--- EXTRACTED ENTRIES ---

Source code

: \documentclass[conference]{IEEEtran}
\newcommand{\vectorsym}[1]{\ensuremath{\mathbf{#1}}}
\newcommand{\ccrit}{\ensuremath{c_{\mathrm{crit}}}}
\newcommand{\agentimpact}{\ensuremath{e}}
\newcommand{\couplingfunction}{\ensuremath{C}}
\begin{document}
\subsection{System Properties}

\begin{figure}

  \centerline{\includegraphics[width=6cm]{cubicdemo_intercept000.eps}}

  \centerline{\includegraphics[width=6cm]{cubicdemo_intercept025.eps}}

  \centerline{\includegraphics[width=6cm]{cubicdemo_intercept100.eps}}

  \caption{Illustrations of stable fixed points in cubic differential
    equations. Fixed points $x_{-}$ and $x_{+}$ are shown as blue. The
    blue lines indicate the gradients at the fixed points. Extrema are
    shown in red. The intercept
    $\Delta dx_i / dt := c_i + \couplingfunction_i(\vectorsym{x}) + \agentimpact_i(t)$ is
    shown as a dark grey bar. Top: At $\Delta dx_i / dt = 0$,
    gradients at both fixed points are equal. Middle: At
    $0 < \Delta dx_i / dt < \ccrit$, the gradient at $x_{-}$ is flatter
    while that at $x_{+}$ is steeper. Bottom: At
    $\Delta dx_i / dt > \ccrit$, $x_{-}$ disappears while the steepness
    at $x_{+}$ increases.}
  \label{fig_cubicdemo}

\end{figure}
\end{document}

---

> **WHAT THE EXERCISE ASKS**: Retype every record exactly, omitting nothing.

> **EXPECTED ANSWER**:
Source code

: \documentclass[conference]{IEEEtran}
\newcommand{\vectorsym}[1]{\ensuremath{\mathbf{#1}}}
\newcommand{\ccrit}{\ensuremath{c_{\mathrm{crit}}}}
\newcommand{\agentimpact}{\ensuremath{e}}
\newcommand{\couplingfunction}{\ensuremath{C}}
\begin{document}
\subsection{System Properties}

\begin{figure}

  \centerline{\includegraphics[width=6cm]{cubicdemo_intercept000.eps}}

  \centerline{\includegraphics[width=6cm]{cubicdemo_intercept025.eps}}

  \centerline{\includegraphics[width=6cm]{cubicdemo_intercept100.eps}}

  \caption{Illustrations of stable fixed points in cubic differential
    equations. Fixed points $x_{-}$ and $x_{+}$ are shown as blue. The
    blue lines indicate the gradients at the fixed points. Extrema are
    shown in red. The intercept
    $\Delta dx_i / dt := c_i + \couplingfunction_i(\vectorsym{x}) + \agentimpact_i(t)$ is
    shown as a dark grey bar. Top: At $\Delta dx_i / dt = 0$,
    gradients at both fixed points are equal. Middle: At
    $0 < \Delta dx_i / dt < \ccrit$, the gradient at $x_{-}$ is flatter
    while that at $x_{+}$ is steeper. Bottom: At
    $\Delta dx_i / dt > \ccrit$, $x_{-}$ disappears while the steepness
    at $x_{+}$ increases.}
  \label{fig_cubicdemo}

\end{figure}
\end{document}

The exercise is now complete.